MAXIMISING THE POTENTIAL OF DIGITAL/ONLINE LEARNING FOR 21ST CENTURY SKILLS DEVELOPMENT

Dr. Tony Bates
Senior Advisor
Chang School of Continuing Education,
Ryerson University and Research Associate
Contact North

Dr. Tony Bates

The main rationale for online learning in most institutions has always been that it increases access and flexibility for students: learning anytime and anywhere. This rationale will always be important, but there is another increasingly important role emerging and that is the use of online learning, and more broadly, digital learning, to facilitate the knowledge and particularly the skills students will need on graduation.

Even today, content presentation, and testing of memorization and comprehension, are the focus of much teaching and learning in post-secondary education. However, I challenge this focus, when there is more content in any subject discipline that anyone could absorb, and when students can pretty much look up instantly any content that they need. What we should be teaching students is where to find information, how to evaluate it, analyse it and apply it to specific tasks. We should also be teaching students how to choose and use digital tools to best do this.

If we look at the 21st century skills most in demand, both by employers and more importantly citizens, they will include online inter-personal communication, digital literacy within a subject domain (knowing and evaluating what digital tools are most appropriate for particular tasks), virtual teamwork, critical thinking and problem solving. To develop such skills (see Humans Wanted for a full list), students will need to learn digitally. We also know that to develop any skill, practice and timely feedback from an expert are both essential.

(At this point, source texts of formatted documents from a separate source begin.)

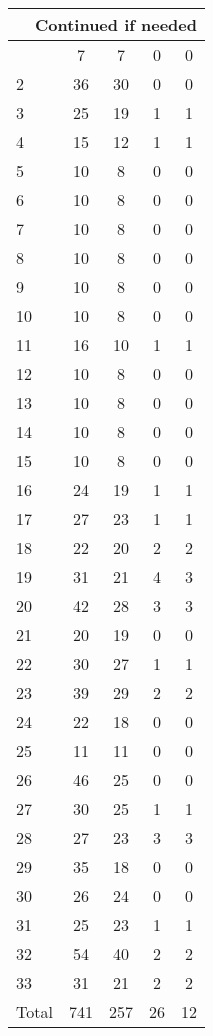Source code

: \begin{center}
\begin{longtable}{l|c|c|c|c}
\hline \multicolumn{5}{|r|}{{Continued if needed}} \\ \hline
\endfoot 
1 & 7 & 7 & 0 & 0\\ \hline
2 & 36 & 30 & 0 & 0\\ \hline
3 & 25 & 19 & 1 & 1\\ \hline
4 & 15 & 12 & 1 & 1\\ \hline
5 & 10 & 8 & 0 & 0\\ \hline
6 & 10 & 8 & 0 & 0\\ \hline
7 & 10 & 8 & 0 & 0\\ \hline
8 & 10 & 8 & 0 & 0\\ \hline
9 & 10 & 8 & 0 & 0\\ \hline
10 & 10 & 8 & 0 & 0\\ \hline
11 & 16 & 10 & 1 & 1\\ \hline
12 & 10 & 8 & 0 & 0\\ \hline
13 & 10 & 8 & 0 & 0\\ \hline
14 & 10 & 8 & 0 & 0\\ \hline
15 & 10 & 8 & 0 & 0\\ \hline
16 & 24 & 19 & 1 & 1\\ \hline
17 & 27 & 23 & 1 & 1\\ \hline
18 & 22 & 20 & 2 & 2\\ \hline
19 & 31 & 21 & 4 & 3\\ \hline
20 & 42 & 28 & 3 & 3\\ \hline
21 & 20 & 19 & 0 & 0\\ \hline
22 & 30 & 27 & 1 & 1\\ \hline
23 & 39 & 29 & 2 & 2\\ \hline
24 & 22 & 18 & 0 & 0\\ \hline
25 & 11 & 11 & 0 & 0\\ \hline
26 & 46 & 25 & 0 & 0\\ \hline
27 & 30 & 25 & 1 & 1\\ \hline
28 & 27 & 23 & 3 & 3\\ \hline
29 & 35 & 18 & 0 & 0\\ \hline
30 & 26 & 24 & 0 & 0\\ \hline
31 & 25 & 23 & 1 & 1\\ \hline
32 & 54 & 40 & 2 & 2\\ \hline
33 & 31 & 21 & 2 & 2\\ \hline
Total & 741 & 257 & 26 & 12
\end{longtable}
\end{center}



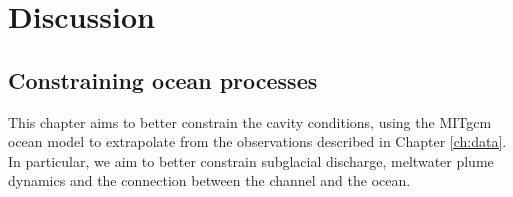 
\section{Discussion} \label{ocean_discuss}



\subsection{Constraining ocean processes}

This chapter aims to better constrain the cavity conditions, using the MITgcm ocean model to extrapolate from the observations described in Chapter \ref{ch:data}. In particular, we aim to better constrain subglacial discharge, meltwater plume dynamics and the connection between the channel and the ocean.

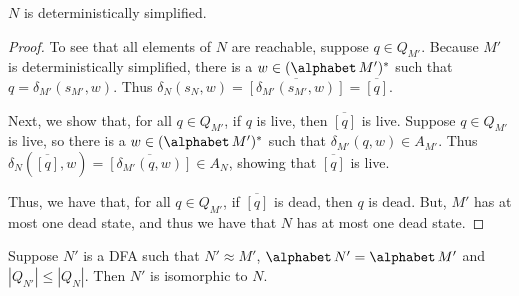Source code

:\begin{lemma}
\label{MinimizationLemma7}
$N$ is deterministically simplified.
\end{lemma}

\begin{proof}
To see that all elements of $N$ are reachable, suppose $q\in Q_{M'}$.
Because $M'$ is deterministically simplified, there is a
$w\in(\alphabet\,M')^*$ such that $q=\delta_{M'}(s_{M'},w)$.  Thus
$\delta_N(s_N,w) = \overline{[\delta_{M'}(s_{M'},w)]} = \overline{[q]}$.

Next, we show that, for all $q\in Q_{M'}$, if $q$ is live, then
$\overline{[q]}$ is live.  Suppose $q\in Q_{M'}$ is live,
so there is a $w\in(\alphabet\,M')^*$ such that $\delta_{M'}(q,w)\in A_{M'}$.
Thus $\delta_N(\overline{[q]},w)=\overline{[\delta_{M'}(q,w)]}\in A_N$,
showing that $\overline{[q]}$ is live.

Thus, we have that, for all $q\in Q_{M'}$, if $\overline{[q]}$ is
dead, then $q$ is dead.  But, $M'$ has at most one dead state, and
thus we have that $N$ has at most one dead state.
\end{proof}

\begin{lemma}
\label{MinimizationLemma8}
Suppose $N'$ is a DFA such that $N'\approx M'$,
$\alphabet\,N'=\alphabet\,M'$ and $|Q_{N'}|\leq|Q_N|$.  Then $N'$ is
isomorphic to $N$.
\end{lemma}

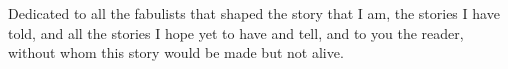 \thispagestyle{empty}
{}

\vspace*{3cm}

\begin{center}
    Dedicated to all the fabulists that shaped the story that I am, the stories I have told, and
    all the stories I hope yet to have and tell, and to you the reader, without whom this story
    would be made but not alive.
\end{center}

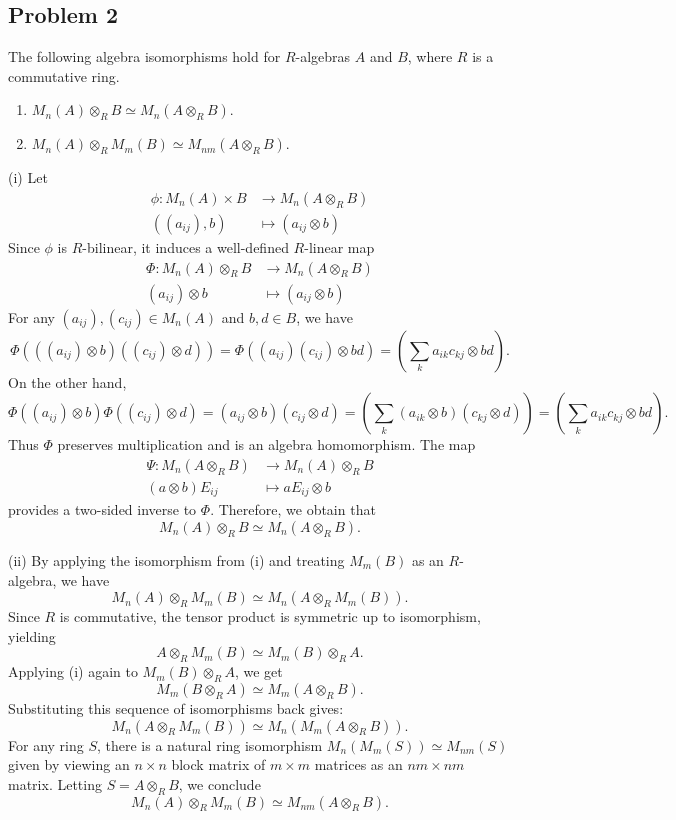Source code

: \subsection*{Problem 2}
The following algebra isomorphisms hold for $R$-algebras $A$ and $B$, where $R$ is a commutative ring.
\begin{enumerate}
    \item[(i)] $M_n(A) \otimes_R B \simeq M_n(A \otimes_R B)$.
    \item[(ii)] $M_n(A) \otimes_R M_m(B) \simeq M_{nm}(A \otimes_R B)$.
\end{enumerate}
\begin{solution}
    (i) Let 
    \begin{align*}
        \phi : M_n(A) \times B &\to M_n(A \otimes_R B)\\
        ((a_{ij}), b)&\mapsto (a_{ij} \otimes b)
    \end{align*}
    Since $\phi$ is $R$-bilinear, it induces a well-defined $R$-linear map 
    \begin{align*}
        \Phi : M_n(A) \otimes_R B &\to M_n(A \otimes_R B)\\
        (a_{ij}) \otimes b &\mapsto (a_{ij} \otimes b)
    \end{align*}
    For any $(a_{ij}), (c_{ij}) \in M_n(A)$ and $b, d \in B$, we have$$\Phi(((a_{ij}) \otimes b)((c_{ij}) \otimes d)) = \Phi((a_{ij})(c_{ij}) \otimes bd) = \left(\sum_k a_{ik}c_{kj} \otimes bd\right).$$On the other hand,$$\Phi((a_{ij}) \otimes b)\Phi((c_{ij}) \otimes d) = (a_{ij} \otimes b)(c_{ij} \otimes d) = \left(\sum_k (a_{ik} \otimes b)(c_{kj} \otimes d)\right) = \left(\sum_k a_{ik}c_{kj} \otimes bd\right).$$Thus $\Phi$ preserves multiplication and is an algebra homomorphism. 
    The map 
    \begin{align*}
        \Psi: M_n(A \otimes_R B) &\to M_n(A) \otimes_R B \\
        (a \otimes b)E_{ij} &\mapsto aE_{ij} \otimes b
    \end{align*}
    provides a two-sided inverse to $\Phi$. Therefore, we obtain that $$M_n(A) \otimes_R B \simeq M_n(A \otimes_R B).$$
    
    (ii) By applying the isomorphism from (i) and treating $M_m(B)$ as an $R$-algebra, we have $$M_n(A) \otimes_R M_m(B) \simeq M_n(A \otimes_R M_m(B)).$$
     Since $R$ is commutative, the tensor product is symmetric up to isomorphism, yielding $$A \otimes_R M_m(B) \simeq M_m(B) \otimes_R A.$$ Applying (i) again to $M_m(B) \otimes_R A$, we get $$M_m(B \otimes_R A) \simeq M_m(A \otimes_R B).$$ Substituting this sequence of isomorphisms back gives:$$M_n(A \otimes_R M_m(B)) \simeq M_n(M_m(A \otimes_R B)).$$For any ring $S$, there is a natural ring isomorphism $M_n(M_m(S)) \simeq M_{nm}(S)$ given by viewing an $n \times n$ block matrix of $m \times m$ matrices as an $nm \times nm$ matrix. Letting $S = A \otimes_R B$, we conclude $$M_n(A) \otimes_R M_m(B) \simeq M_{nm}(A \otimes_R B).$$
\end{solution}


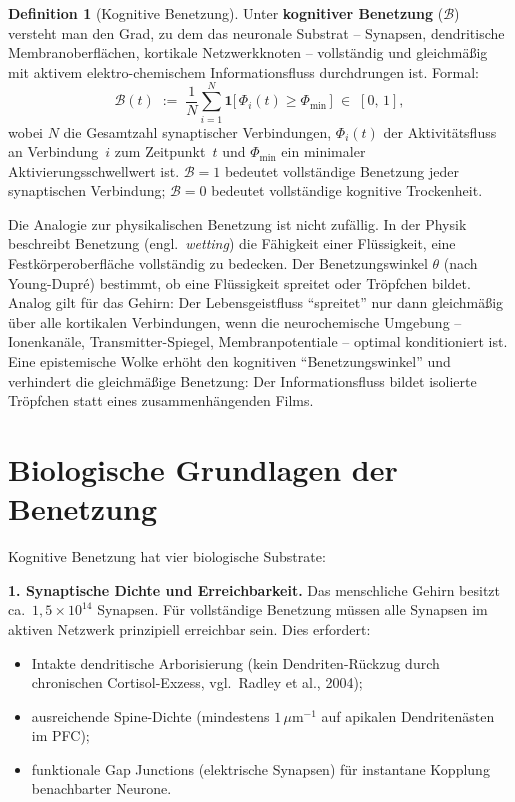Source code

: ﻿\documentclass[12pt,a4paper]{report}
\theoremstyle{plain}
\theoremstyle{definition}
\newtheorem{definition}[theorem]{Definition}
\theoremstyle{remark}
\begin{document}
	\begin{definition}[Kognitive Benetzung]
		\label{def:benetzung}
		Unter \textbf{kognitiver Benetzung} ($\mathcal{B}$) versteht man den Grad,
		zu dem das neuronale Substrat -- Synapsen, dendritische Membranoberflächen,
		kortikale Netzwerkknoten -- vollständig und gleichmäßig mit aktivem
		elektro-chemischem Informationsfluss durchdrungen ist.
		Formal:
		\[
		\mathcal{B}(t) \;:=\; \frac{1}{N}\sum_{i=1}^{N}
		\mathbf{1}\bigl[\,\Phi_i(t) \geq \Phi_{\min}\,\bigr]
		\;\in\; [0,\,1],
		\]
		wobei $N$ die Gesamtzahl synaptischer Verbindungen,
		$\Phi_i(t)$ der Aktivitätsfluss an Verbindung~$i$ zum Zeitpunkt~$t$
		und $\Phi_{\min}$ ein minimaler Aktivierungsschwellwert ist.
		$\mathcal{B} = 1$ bedeutet vollständige Benetzung jeder synaptischen
		Verbindung; $\mathcal{B} = 0$ bedeutet vollständige kognitive Trockenheit.
	\end{definition}

	Die Analogie zur physikalischen Benetzung ist nicht zufällig.
	In der Physik beschreibt Benetzung (engl.\ \textit{wetting}) die Fähigkeit
	einer Flüssigkeit, eine Festkörperoberfläche vollständig zu bedecken.
	Der Benetzungswinkel $\theta$ (nach Young-Dupré) bestimmt, ob eine
	Flüssigkeit spreitet oder Tröpfchen bildet. Analog gilt für das Gehirn:
	Der Lebensgeistfluss ``spreitet'' nur dann gleichmäßig über alle
	kortikalen Verbindungen, wenn die neurochemische Umgebung -- Ionenkanäle,
	Transmitter-Spiegel, Membranpotentiale -- optimal konditioniert ist.
	Eine epistemische Wolke erhöht den kognitiven ``Benetzungswinkel''
	und verhindert die gleichmäßige Benetzung: Der Informationsfluss
	bildet isolierte Tröpfchen statt eines zusammenhängenden Films.

	\section{Biologische Grundlagen der Benetzung}

	Kognitive Benetzung hat vier biologische Substrate:

	\textbf{1. Synaptische Dichte und Erreichbarkeit.}
	Das menschliche Gehirn besitzt ca.\ $1{,}5 \times 10^{14}$ Synapsen.
	Für vollständige Benetzung müssen alle Synapsen im aktiven Netzwerk
	prinzipiell erreichbar sein. Dies erfordert:
	\begin{itemize}
		\item Intakte dendritische Arborisierung (kein Dendriten-Rückzug durch
		chronischen Corti\-sol-Exzess, vgl.\ Radley et al., 2004);
		\item ausreichende Spine-Dichte (mindestens $1\,\mu\mathrm{m}^{-1}$
		auf apikalen Dendritenästen im PFC);
		\item funktionale Gap Junctions (elektrische Synapsen) für
		instantane Kopplung benachbarter Neurone.
	\end{itemize}
\end{document}
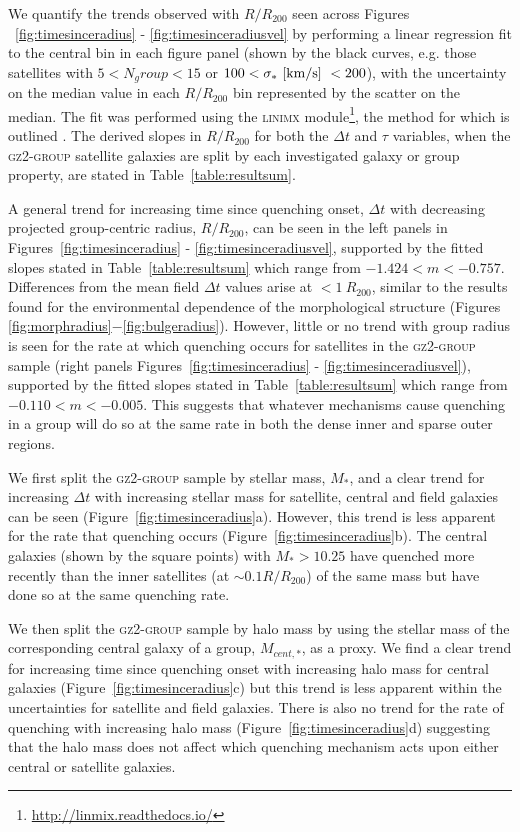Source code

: \documentclass[useAMS,usenatbib]{mn2e}
\begin{document}
We quantify the trends observed with $R/R_{200}$ seen across Figures ~\ref{fig:timesinceradius} - \ref{fig:timesinceradiusvel} by performing a linear regression fit to the central bin in each figure panel (shown by the black curves, e.g. those satellites with $5 < N_group < 15$ or $100 < \sigma_*~\rm{[km/s]}~< 200$), with the uncertainty on the median value in each $R/R_{200}$ bin represented by the scatter on the median. The fit was performed using the \textsc{linimx} module\footnote{\url{http://linmix.readthedocs.io/}}, the method for which is outlined \citealt{kelly07}. The derived slopes in $R/R_{200}$ for both the $\Delta t$ and $\tau$ variables, when the \textsc{gz2-group} satellite galaxies are split by each investigated galaxy or group property, are stated in Table~\ref{table:resultsum}.

A general trend for increasing time since quenching onset, $\Delta t$ with decreasing projected group-centric radius, $R/R_{200}$, can be seen in the left panels in Figures~\ref{fig:timesinceradius} - \ref{fig:timesinceradiusvel}, supported by the fitted slopes stated in Table~\ref{table:resultsum} which range from $-1.424 < m < -0.757$. Differences from the mean field $\Delta t$ values arise at $<1~R_{200}$, similar to the results found for the environmental dependence of the morphological structure (Figures \ref{fig:morphradius}$-$\ref{fig:bulgeradius}). However, little or no trend with group radius is seen for the rate at which quenching occurs for satellites in the \textsc{gz2-group} sample (right panels Figures~\ref{fig:timesinceradius} - \ref{fig:timesinceradiusvel}), supported by the fitted slopes stated in Table~\ref{table:resultsum} which range from $-0.110 < m < -0.005$. This suggests that whatever mechanisms cause quenching in a group will do so at the same rate in both the dense inner and sparse outer regions. 

We first split the \textsc{gz2-group} sample by stellar mass, $M_*$, and a clear trend for increasing $\Delta t$ with increasing stellar mass for satellite, central and field galaxies can be seen (Figure~\ref{fig:timesinceradius}a). However, this trend is less apparent for the rate that quenching occurs (Figure~\ref{fig:timesinceradius}b). The central galaxies (shown by the square points) with $M_* > 10.25$ have quenched more recently than the inner satellites (at $\sim0.1R/R_{200}$) of the same mass but have done so at the same quenching rate. 

We then split the \textsc{gz2-group} sample by halo mass by using the stellar mass of the corresponding central galaxy of a group, $M_{cent,*}$, as a proxy. We find a clear trend for increasing time since quenching onset with increasing halo mass for central galaxies (Figure~\ref{fig:timesinceradius}c) but this trend is less apparent within the uncertainties for satellite and field galaxies. There is also no trend for the rate of quenching with increasing halo mass (Figure~\ref{fig:timesinceradius}d) suggesting that the halo mass does not affect which quenching mechanism acts upon either central or satellite galaxies. 
\end{document}
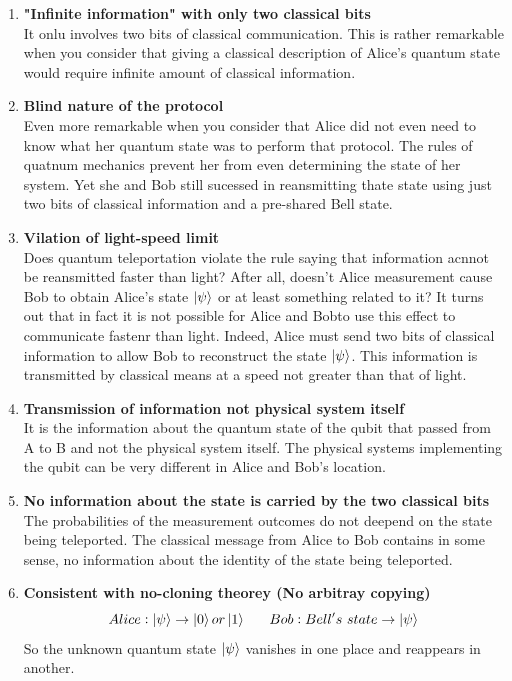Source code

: \documentclass[]{article}
\theoremstyle{nonumberplain}
\begin{document}
\begin{enumerate}
	\item \textbf{"Infinite information" with only two classical bits \\}
			It onlu involves two bits of classical communication. This is rather remarkable when you consider that giving a classical description of Alice's quantum state would require infinite amount of classical information.
		\item \textbf{Blind nature of the protocol} \\
			Even more remarkable when you consider that Alice did not even need to know what her quantum state was to perform that protocol. The rules of quatnum mechanics prevent her from even determining the state of her system. Yet she and Bob still sucessed in reansmitting thate state using just two bits of classical information and a pre-shared Bell state.
		\item \textbf{Vilation of light-speed limit} \\
			Does quantum teleportation violate the rule saying that information acnnot be reansmitted faster than light? After all, doesn't Alice measurement cause Bob to obtain Alice's state $\ket{\psi}$ or at least something related to it? It turns out that in fact it is not possible for Alice and Bobto use this effect to communicate fastenr than light. Indeed, Alice must send two bits of classical information to allow Bob to reconstruct the state $\ket{\psi}$. This information is transmitted by classical means at a speed not greater than that of light.
		\item \textbf{Transmission of information not physical system itself} \\
			It is the information about the quantum state of the qubit that passed from A to B and not the physical system itself. The physical systems implementing the qubit can be very different in Alice and Bob's location.
		\item \textbf{No information about the state is carried by the two classical bits} \\
			The probabilities of the measurement outcomes do not deepend on the state being teleported. The classical message from Alice to Bob contains in some sense, no information about the identity of the state being teleported.
		\item \textbf{Consistent with no-cloning theorey (No arbitray copying)}
\[
	Alice: \ket{\psi} \rightarrow \ket{0} or \ket{1} \ \ \ \ \ Bob:Bell's\ state \rightarrow \ket{\psi}			
\] 
So the unknown quantum state $\ket{\psi}$ vanishes in one place and reappears in another.

\end{enumerate}
\end{document}
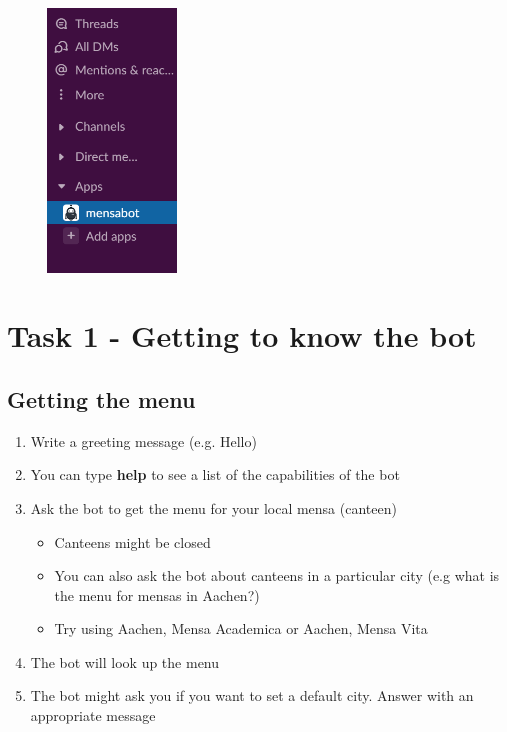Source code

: \begin{figure}[h]
    \centering
    \includegraphics[height=7cm]{bot.png}
\end{figure}


      
\section*{Task 1 - Getting to know the bot}
\subsection*{Getting the menu}
\begin{enumerate}
    \item Write a greeting message (e.g. Hello)
    \item You can type \textbf{help} to see a list of the capabilities of the bot
    \item Ask the bot to get the menu for your local mensa (canteen)
    \begin{itemize}
      \item Canteens might be closed
      \item You can also ask the bot about canteens in a particular city (e.g what is the menu for mensas in Aachen?)
      \item Try using Aachen, Mensa Academica or Aachen, Mensa Vita
    \end{itemize}
    \item The bot will look up the menu
    \item The bot might ask you if you want to set a default city. Answer with an appropriate message
\end{enumerate}
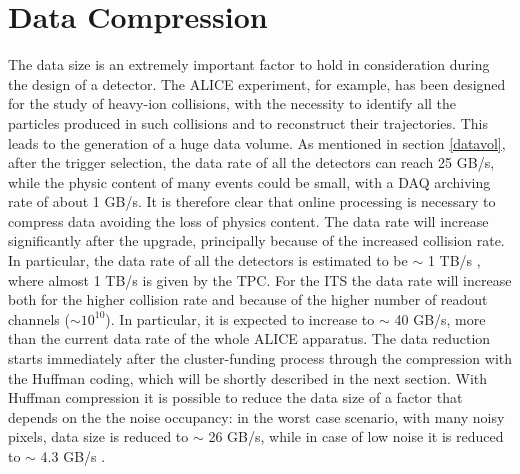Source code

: \section{Data Compression}
The data size is an extremely important factor to hold in consideration during the design of a detector. The ALICE experiment, for example, has been designed for the study of heavy-ion collisions, with the necessity to identify all the particles produced in such collisions and to reconstruct their trajectories. This leads to the generation of a huge data volume. As mentioned in section \ref{datavol}, after the trigger selection, the data rate of all the detectors can reach 25 GB/s, while the physic content of many events could be small, with a DAQ archiving rate of about 1 GB/s. It is therefore clear that online processing is necessary to compress data avoiding the loss of physics content. The data rate will increase significantly after the upgrade, principally because of the increased collision rate. In particular, the data rate of all the detectors is estimated to be $\sim$ 1 TB/s \cite{o2}, where almost 1 TB/s is given by the TPC. For the ITS the data rate will increase both for the higher collision rate and because of the higher number of readout channels ($\sim 10^{10}$). In particular, it is expected to increase to $\sim$ 40 GB/s, more than the current data rate of the whole ALICE apparatus. The data reduction starts immediately after the cluster-funding process through the compression with the Huffman coding, which will be shortly described in the next section. With Huffman compression it is possible to reduce the data size of a factor that depends on the the noise occupancy: in the worst case scenario, with many noisy pixels, data size is reduced to  $\sim$ 26 GB/s, while in case of low noise it is reduced to $\sim$ 4.3 GB/s \cite{o2}.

Online and digital learning can provide opportunities for both.

The challenge then is to design the learning experience for students so that required skills are carefully identified, opportunities to demonstrate, practice and give feedback on such skills development are available, and to design assessments that are authentic and skills-focused. It is therefore no longer enough just to convert existing face-to-face courses online; instead we need to leverage the unique affordances of digital learning for 21st century skills development.